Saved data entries
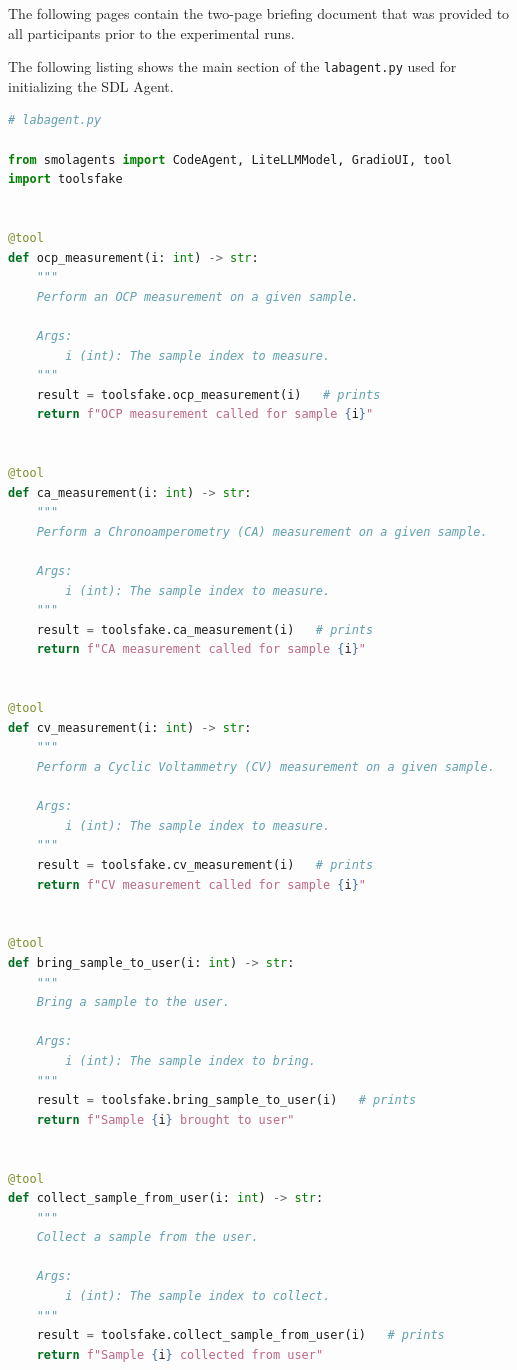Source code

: \begin{anhang}


The following pages contain the two-page briefing document that was provided to all participants prior to the experimental runs.

{
\makeatletter
\@twosidefalse
\makeatother

}
\newpage
{}
The following listing shows the main section of the \texttt{labagent.py} used for initializing the SDL Agent.

\begin{lstlisting}[language=Python, caption={sdlagent.py}]
# labagent.py

from smolagents import CodeAgent, LiteLLMModel, GradioUI, tool
import toolsfake


@tool
def ocp_measurement(i: int) -> str:
    """
    Perform an OCP measurement on a given sample.

    Args:
        i (int): The sample index to measure.
    """
    result = toolsfake.ocp_measurement(i)   # prints
    return f"OCP measurement called for sample {i}"


@tool
def ca_measurement(i: int) -> str:
    """
    Perform a Chronoamperometry (CA) measurement on a given sample.

    Args:
        i (int): The sample index to measure.
    """
    result = toolsfake.ca_measurement(i)   # prints
    return f"CA measurement called for sample {i}"


@tool
def cv_measurement(i: int) -> str:
    """
    Perform a Cyclic Voltammetry (CV) measurement on a given sample.

    Args:
        i (int): The sample index to measure.
    """
    result = toolsfake.cv_measurement(i)   # prints
    return f"CV measurement called for sample {i}"


@tool
def bring_sample_to_user(i: int) -> str:
    """
    Bring a sample to the user.

    Args:
        i (int): The sample index to bring.
    """
    result = toolsfake.bring_sample_to_user(i)   # prints
    return f"Sample {i} brought to user"


@tool
def collect_sample_from_user(i: int) -> str:
    """
    Collect a sample from the user.

    Args:
        i (int): The sample index to collect.
    """
    result = toolsfake.collect_sample_from_user(i)   # prints
    return f"Sample {i} collected from user"



\end{lstlisting}
\end{anhang}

§ Work item:
Each line above that contains "import" must be copied out.

§ Result of the task:
from smolagents import CodeAgent, LiteLLMModel, GradioUI, tool
import toolsfake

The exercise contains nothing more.